START Stored data

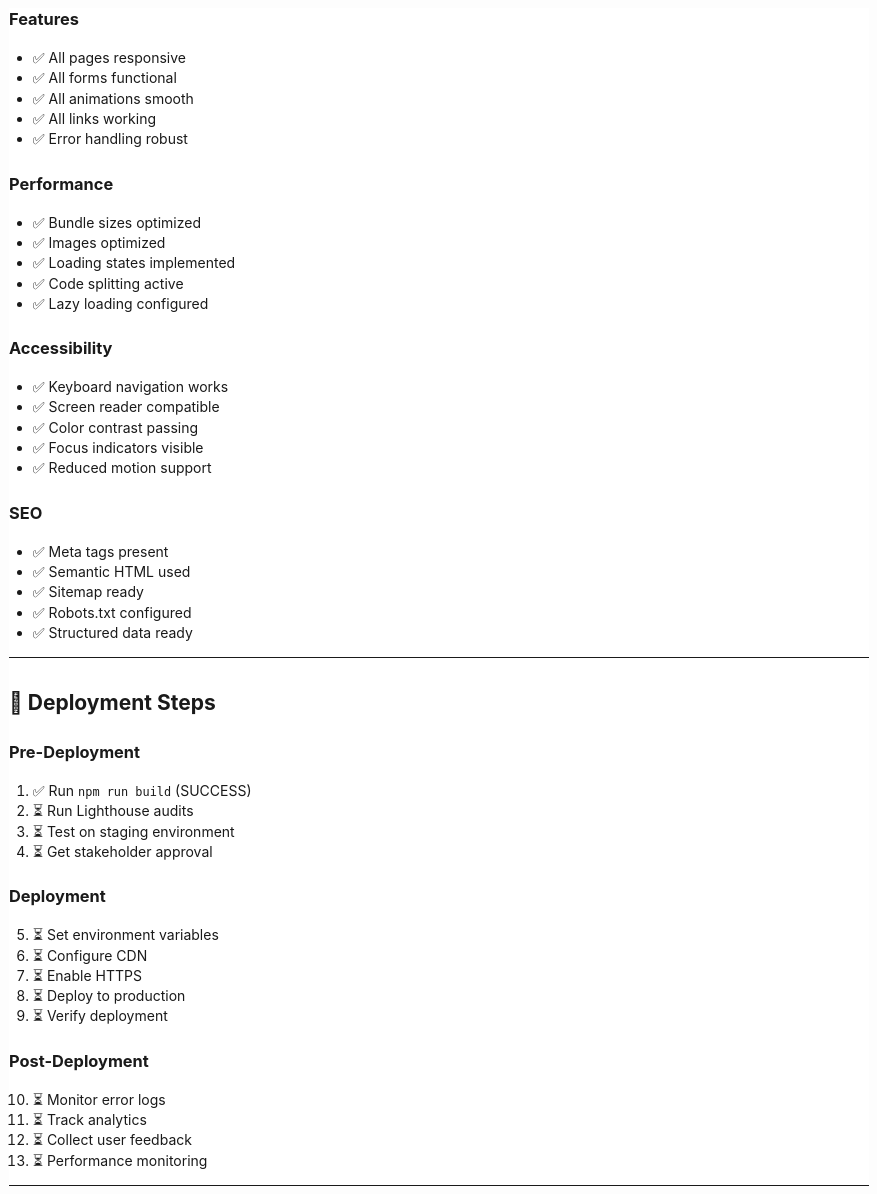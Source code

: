 ### Features
- ✅ All pages responsive
- ✅ All forms functional
- ✅ All animations smooth
- ✅ All links working
- ✅ Error handling robust

### Performance
- ✅ Bundle sizes optimized
- ✅ Images optimized
- ✅ Loading states implemented
- ✅ Code splitting active
- ✅ Lazy loading configured

### Accessibility
- ✅ Keyboard navigation works
- ✅ Screen reader compatible
- ✅ Color contrast passing
- ✅ Focus indicators visible
- ✅ Reduced motion support

### SEO
- ✅ Meta tags present
- ✅ Semantic HTML used
- ✅ Sitemap ready
- ✅ Robots.txt configured
- ✅ Structured data ready

---

## 🚀 Deployment Steps

### Pre-Deployment
1. ✅ Run `npm run build` (SUCCESS)
2. ⏳ Run Lighthouse audits
3. ⏳ Test on staging environment
4. ⏳ Get stakeholder approval

### Deployment
5. ⏳ Set environment variables
6. ⏳ Configure CDN
7. ⏳ Enable HTTPS
8. ⏳ Deploy to production
9. ⏳ Verify deployment

### Post-Deployment
10. ⏳ Monitor error logs
11. ⏳ Track analytics
12. ⏳ Collect user feedback
13. ⏳ Performance monitoring

---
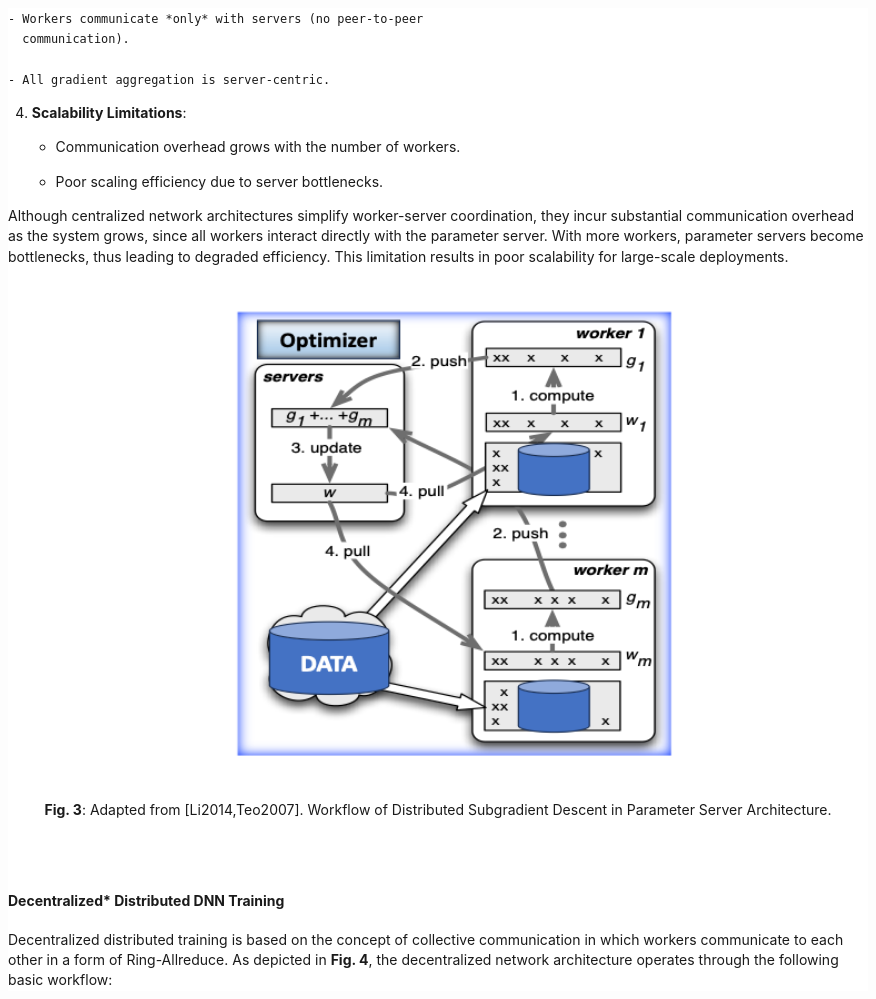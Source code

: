    - Workers communicate *only* with servers (no peer-to-peer
      communication).

    - All gradient aggregation is server-centric.

4.  **Scalability Limitations**:

    - Communication overhead grows with the number of workers.

    - Poor scaling efficiency due to server bottlenecks.

Although centralized network architectures simplify worker-server
coordination, they incur substantial communication overhead as the
system grows, since all workers interact directly with the parameter
server. With more workers, parameter servers become bottlenecks, thus
leading to degraded efficiency. This limitation results in poor
scalability for large-scale deployments.

<p align="center">
  <img src="media/fig3.png" width="800" height="500">
</p>

<figcaption style="text-align: center; margin-top: 10px; margin-bottom: 10px;">
  <strong>Fig. 3</strong>: Adapted from [Li2014,Teo2007]. Workflow of Distributed
Subgradient Descent in Parameter Server Architecture.
</figcaption>
<br><br>

#### Decentralized* Distributed DNN Training

Decentralized distributed training is based on the concept of collective
communication in which workers communicate to each other in a form of
Ring-Allreduce. As depicted in **Fig. 4**, the decentralized network
architecture operates through the following basic workflow:
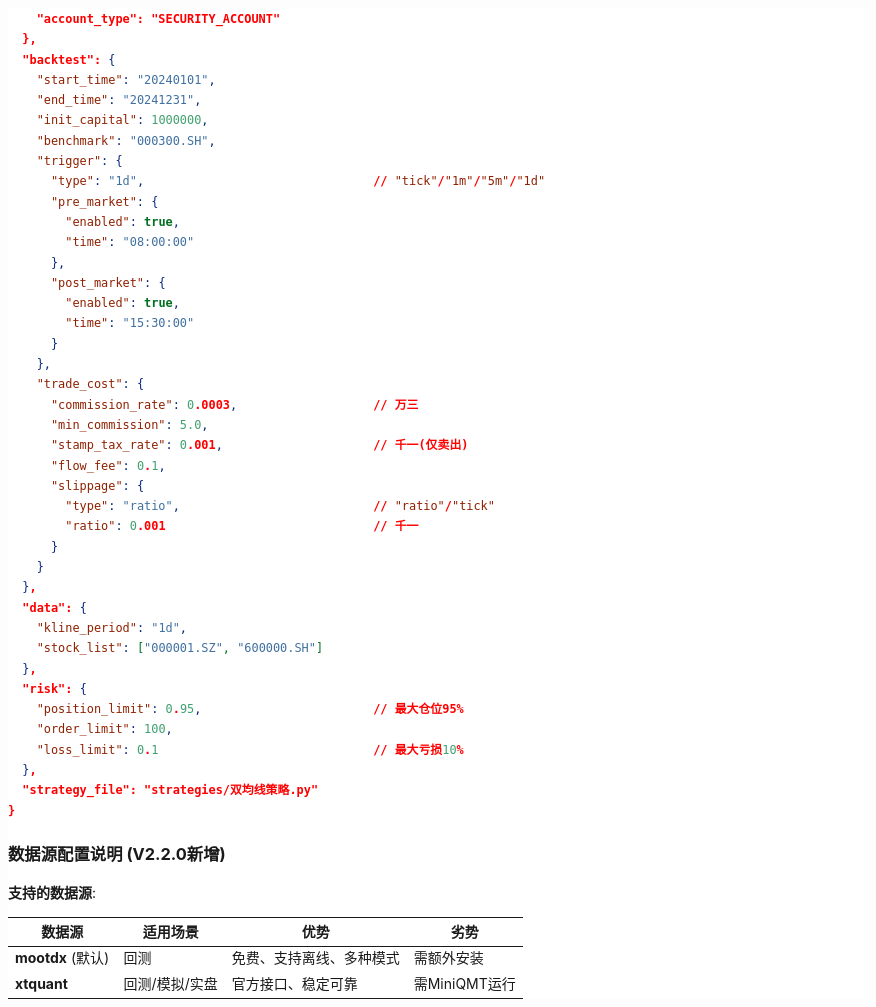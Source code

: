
 ```json
    "account_type": "SECURITY_ACCOUNT"
  },
  "backtest": {
    "start_time": "20240101",
    "end_time": "20241231",
    "init_capital": 1000000,
    "benchmark": "000300.SH",
    "trigger": {
      "type": "1d",                                // "tick"/"1m"/"5m"/"1d"
      "pre_market": {
        "enabled": true,
        "time": "08:00:00"
      },
      "post_market": {
        "enabled": true,
        "time": "15:30:00"
      }
    },
    "trade_cost": {
      "commission_rate": 0.0003,                   // 万三
      "min_commission": 5.0,
      "stamp_tax_rate": 0.001,                     // 千一(仅卖出)
      "flow_fee": 0.1,
      "slippage": {
        "type": "ratio",                           // "ratio"/"tick"
        "ratio": 0.001                             // 千一
      }
    }
  },
  "data": {
    "kline_period": "1d",
    "stock_list": ["000001.SZ", "600000.SH"]
  },
  "risk": {
    "position_limit": 0.95,                        // 最大仓位95%
    "order_limit": 100,
    "loss_limit": 0.1                              // 最大亏损10%
  },
  "strategy_file": "strategies/双均线策略.py"
}
```

### 数据源配置说明 (V2.2.0新增)

**支持的数据源**:

| 数据源 | 适用场景 | 优势 | 劣势 |
|--------|---------|------|------|
| **mootdx** (默认) | 回测 | 免费、支持离线、多种模式 | 需额外安装 |
| **xtquant** | 回测/模拟/实盘 | 官方接口、稳定可靠 | 需MiniQMT运行 |
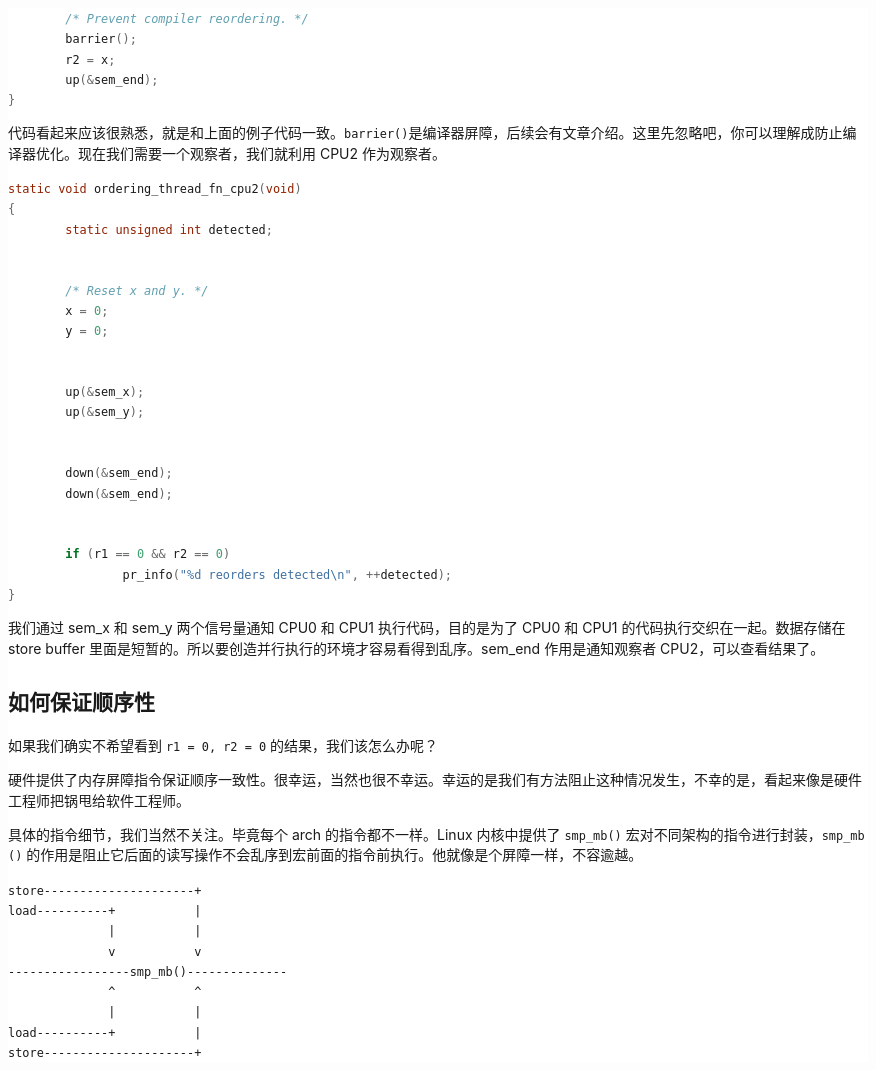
 ```c
        /* Prevent compiler reordering. */
        barrier();
        r2 = x;
        up(&sem_end);
}
```

代码看起来应该很熟悉，就是和上面的例子代码一致。`barrier()`是编译器屏障，后续会有文章介绍。这里先忽略吧，你可以理解成防止编译器优化。现在我们需要一个观察者，我们就利用 CPU2 作为观察者。

```c
static void ordering_thread_fn_cpu2(void)
{
        static unsigned int detected;


        /* Reset x and y. */
        x = 0;
        y = 0;


        up(&sem_x);
        up(&sem_y);


        down(&sem_end);
        down(&sem_end);


        if (r1 == 0 && r2 == 0)
                pr_info("%d reorders detected\n", ++detected);
}
```

我们通过 sem_x 和 sem_y 两个信号量通知 CPU0 和 CPU1 执行代码，目的是为了 CPU0 和 CPU1 的代码执行交织在一起。数据存储在 store buffer 里面是短暂的。所以要创造并行执行的环境才容易看得到乱序。sem_end 作用是通知观察者 CPU2，可以查看结果了。



## 如何保证顺序性

如果我们确实不希望看到 `r1 = 0, r2 = 0` 的结果，我们该怎么办呢？

硬件提供了内存屏障指令保证顺序一致性。很幸运，当然也很不幸运。幸运的是我们有方法阻止这种情况发生，不幸的是，看起来像是硬件工程师把锅甩给软件工程师。

具体的指令细节，我们当然不关注。毕竟每个 arch 的指令都不一样。Linux 内核中提供了 `smp_mb()` 宏对不同架构的指令进行封装，`smp_mb()` 的作用是阻止它后面的读写操作不会乱序到宏前面的指令前执行。他就像是个屏障一样，不容逾越。

```text
store---------------------+
load----------+           |
              |           |
              v           v
-----------------smp_mb()--------------
              ^           ^
              |           |
load----------+           |
store---------------------+
```
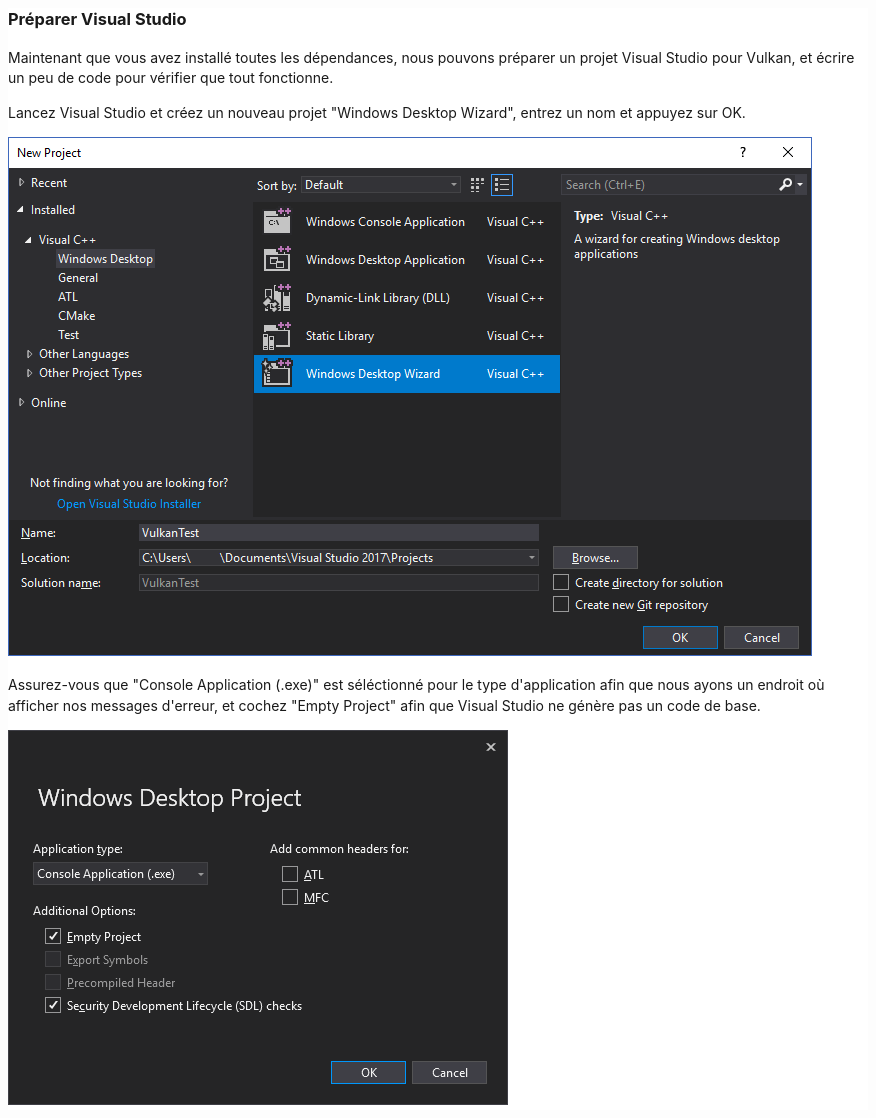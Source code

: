 ### Préparer Visual Studio

Maintenant que vous avez installé toutes les dépendances, nous pouvons préparer un projet Visual Studio pour Vulkan,
et écrire un peu de code pour vérifier que tout fonctionne.

Lancez Visual Studio et créez un nouveau projet "Windows Desktop Wizard", entrez un nom et appuyez sur OK.

![](/images/vs_new_cpp_project.png)

Assurez-vous que "Console Application (.exe)" est séléctionné pour le type d'application afin que nous ayons un endroit
où afficher nos messages d'erreur, et cochez "Empty Project" afin que Visual Studio ne génère pas un code de base.

![](/images/vs_application_settings.png)
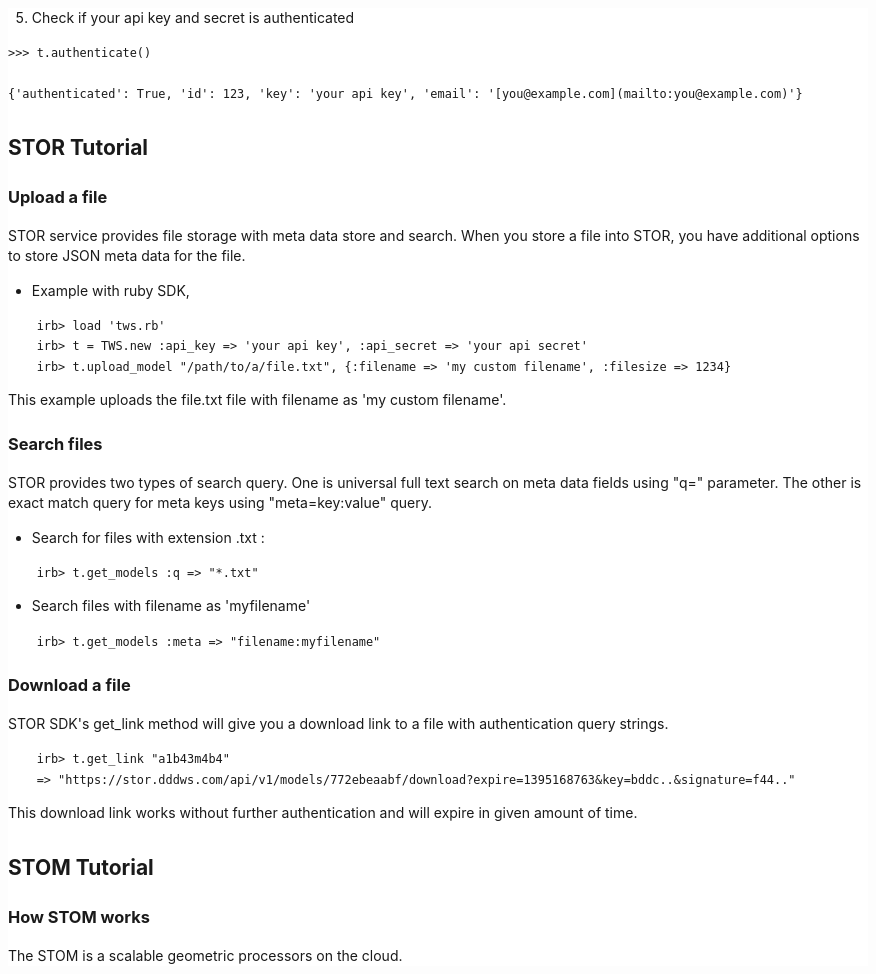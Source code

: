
 ```
```
5. Check if your api key and secret is authenticated
```
>>> t.authenticate()

{'authenticated': True, 'id': 123, 'key': 'your api key', 'email': '[you@example.com](mailto:you@example.com)'}
```

<a name="stor_tutorial"></a>
## STOR Tutorial
### Upload a file
STOR service provides file storage with meta data store and search.
When you store a file into STOR, you have additional options to store JSON meta data for the file.

* Example with ruby SDK, 
```
    irb> load 'tws.rb'
    irb> t = TWS.new :api_key => 'your api key', :api_secret => 'your api secret'
    irb> t.upload_model "/path/to/a/file.txt", {:filename => 'my custom filename', :filesize => 1234}
```
This example uploads the file.txt file with filename as 'my custom filename'.

### Search files
STOR provides two types of search query. One is universal full text search on meta data fields using "q=" parameter. The other is exact match query for meta keys using "meta=key:value" query.

* Search for files with extension .txt :
```
    irb> t.get_models :q => "*.txt"
```
* Search files with filename as 'myfilename'
```
    irb> t.get_models :meta => "filename:myfilename"
```

### Download a file
STOR SDK's get_link method will give you a download link to a file with authentication query strings.
```
    irb> t.get_link "a1b43m4b4"
    => "https://stor.dddws.com/api/v1/models/772ebeaabf/download?expire=1395168763&key=bddc..&signature=f44.."
```
This download link works without further authentication and will expire in given amount of time.

<a name="stom_tutorial"></a>
## STOM Tutorial
### How STOM works
The STOM is a scalable geometric processors on the cloud.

END Stored data

What you give back must be exactly the lines from the opening line of the entries through the line holding "#### Decentralized* Distributed DNN Training", with no pictures.

Source code

: ### Features
- ✅ All pages responsive
- ✅ All forms functional
- ✅ All animations smooth
- ✅ All links working
- ✅ Error handling robust

### Performance
- ✅ Bundle sizes optimized
- ✅ Images optimized
- ✅ Loading states implemented
- ✅ Code splitting active
- ✅ Lazy loading configured

### Accessibility
- ✅ Keyboard navigation works
- ✅ Screen reader compatible
- ✅ Color contrast passing
- ✅ Focus indicators visible
- ✅ Reduced motion support

### SEO
- ✅ Meta tags present
- ✅ Semantic HTML used
- ✅ Sitemap ready
- ✅ Robots.txt configured
- ✅ Structured data ready

---

## 🚀 Deployment Steps

### Pre-Deployment
1. ✅ Run `npm run build` (SUCCESS)
2. ⏳ Run Lighthouse audits
3. ⏳ Test on staging environment
4. ⏳ Get stakeholder approval

### Deployment
5. ⏳ Set environment variables
6. ⏳ Configure CDN
7. ⏳ Enable HTTPS
8. ⏳ Deploy to production
9. ⏳ Verify deployment

### Post-Deployment
10. ⏳ Monitor error logs
11. ⏳ Track analytics
12. ⏳ Collect user feedback
13. ⏳ Performance monitoring

---
Source code

:    - Workers communicate *only* with servers (no peer-to-peer
      communication).

    - All gradient aggregation is server-centric.

4.  **Scalability Limitations**:

    - Communication overhead grows with the number of workers.

    - Poor scaling efficiency due to server bottlenecks.

Although centralized network architectures simplify worker-server
coordination, they incur substantial communication overhead as the
system grows, since all workers interact directly with the parameter
server. With more workers, parameter servers become bottlenecks, thus
leading to degraded efficiency. This limitation results in poor
scalability for large-scale deployments.

<p align="center">
  <img src="media/fig3.png" width="800" height="500">
</p>

<figcaption style="text-align: center; margin-top: 10px; margin-bottom: 10px;">
  <strong>Fig. 3</strong>: Adapted from [Li2014,Teo2007]. Workflow of Distributed
Subgradient Descent in Parameter Server Architecture.
</figcaption>
<br><br>

#### Decentralized* Distributed DNN Training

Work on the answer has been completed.